The popularity of do-it-yourself furniture among Thai consumers will increase significantly after the country’s worst floods in 50 years, according to the Swedish home furnishing giant Ikea.
Lars Svensson, the marketing manager of Ikano (Thailand), Ikea’s local operator, said the current flooding would change consumer preferences from built-in units to furniture with self-assembly.
“DIY and ready-to-move furniture will be a new trend, as it is easier to remove and reassemble,” he said yesterday.
When flooded, people need to move their furniture as quickly as possible. If the furniture is built-in, they have to leave it; if it is DIY, they can easily remove and move it away.
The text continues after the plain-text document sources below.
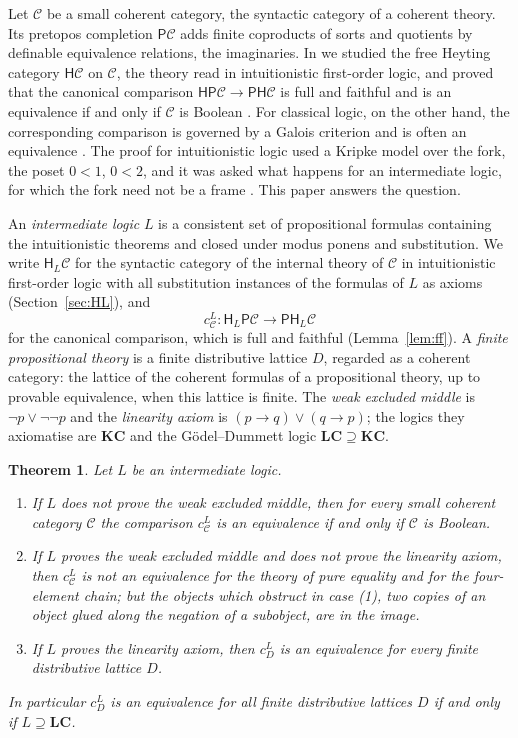 \documentclass[11pt]{amsart}
\newtheorem{thm}{Theorem}[section]
\theoremstyle{definition}
\newcommand{\PP}{\mathsf P}
\newcommand{\HH}{\mathsf H}
\newcommand{\cC}{\mathcal C}
\newcommand{\LC}{\mathbf{LC}}
\newcommand{\KC}{\mathbf{KC}}
\begin{document}
Let $\cC$ be a small coherent category, the syntactic category of a
coherent theory. Its pretopos completion $\PP\cC$ adds finite
coproducts of sorts and quotients by definable equivalence relations,
the imaginaries. In \cite{Heyting} we studied the free Heyting category
$\HH\cC$ on $\cC$, the theory read in intuitionistic first-order logic,
and proved that the canonical comparison $\HH\PP\cC\to\PP\HH\cC$ is full
and faithful and is an equivalence if and only if $\cC$ is Boolean
\cite[Thm.~1.1]{Heyting}. For classical logic, on the other hand, the
corresponding comparison is governed by a Galois criterion and is
often an equivalence \cite{Morley}. The proof for intuitionistic logic
used a Kripke model over the fork, the poset $0<1$, $0<2$, and it was
asked what happens for an intermediate logic, for which the fork need
not be a frame \cite[\S9]{Heyting}. This paper answers the question.

An \emph{intermediate logic} $L$ is a consistent set of propositional
formulas containing the intuitionistic theorems and closed under modus
ponens and substitution. We write $\HH_L\cC$ for the syntactic category
of the internal theory of $\cC$ in intuitionistic first-order logic
with all substitution instances of the formulas of $L$ as axioms
(Section~\ref{sec:HL}), and
\[
c^L_\cC\colon\HH_L\PP\cC\longrightarrow\PP\HH_L\cC
\]
for the canonical comparison, which is full and faithful
(Lemma~\ref{lem:ff}). A \emph{finite propositional theory} is a finite
distributive lattice $D$, regarded as a coherent category: the
lattice of the coherent formulas of a propositional theory, up to
provable equivalence, when this lattice is finite. The \emph{weak excluded middle} is $\neg
p\vee\neg\neg p$ and the \emph{linearity axiom} is $(p\to q)\vee(q\to
p)$; the logics they axiomatise are $\KC$ and the G\"odel--Dummett
logic $\LC\supseteq\KC$.

\begin{thm}\label{thm:main}
Let $L$ be an intermediate logic.
\begin{enumerate}
\item[(1)] If $L$ does not prove the weak excluded middle, then for
every small coherent category $\cC$ the comparison $c^L_\cC$ is an
equivalence if and only if $\cC$ is Boolean.
\item[(2)] If $L$ proves the weak excluded middle and does not prove
the linearity axiom, then $c^L_\cC$ is not an equivalence for the
theory of pure equality and for the four-element chain; but the
objects which obstruct in case \textup{(1)}, two copies of an object
glued along the negation of a subobject, are in the image.
\item[(3)] If $L$ proves the linearity axiom, then $c^L_D$ is an
equivalence for every finite distributive lattice $D$.
\end{enumerate}
In particular $c^L_D$ is an equivalence for all finite distributive
lattices $D$ if and only if $L\supseteq\LC$.
\end{thm}
\end{document}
Ikea plans to open its first store tomorrow on Bang Na-Trat Road, sticking to its plan. But promotional activity has been toned down and ad spending of 3 million baht cut off.
“We believe everything will be back to normal early next year,” Mr Svensson said. “Our marketing plan remains the same for the next events like Christmas and New Year.”
Instead of holding a celebration for the store opening, Ikea has donated this budget to flood victims through the Mae Fah Luang Foundation. Ikea Thailand has donated 20 million baht to help those who are suffering from the floods.
In terms of flood impact, only one of Ikea’s suppliers in Thailand has been affected, its production base submerged.
Thai suppliers contribute 2-3% of the products available in the store. Ikea plans to increase the proportion of Thai-made products to a double-digit rate next year.
“If the flood is worse or throughout Bangkok, our store will remain open but the plan to have a second store may be reconsidered,” Mr Svensson said.
Ikea was prepared for the flood. It stocked food, water and power generators and made plans for employees to evacuate in case of flooding.
The Bang Na store held a test day Oct 29 when 7,500 people came to shop. From the test, Ikea learned that Thais knew the DIY concept well, instilling hope that this would become a trend in the country.
Ikea had expected 400,000 to 500,000 visitors for tomorrow’s official opening but now predicts 10% fewer.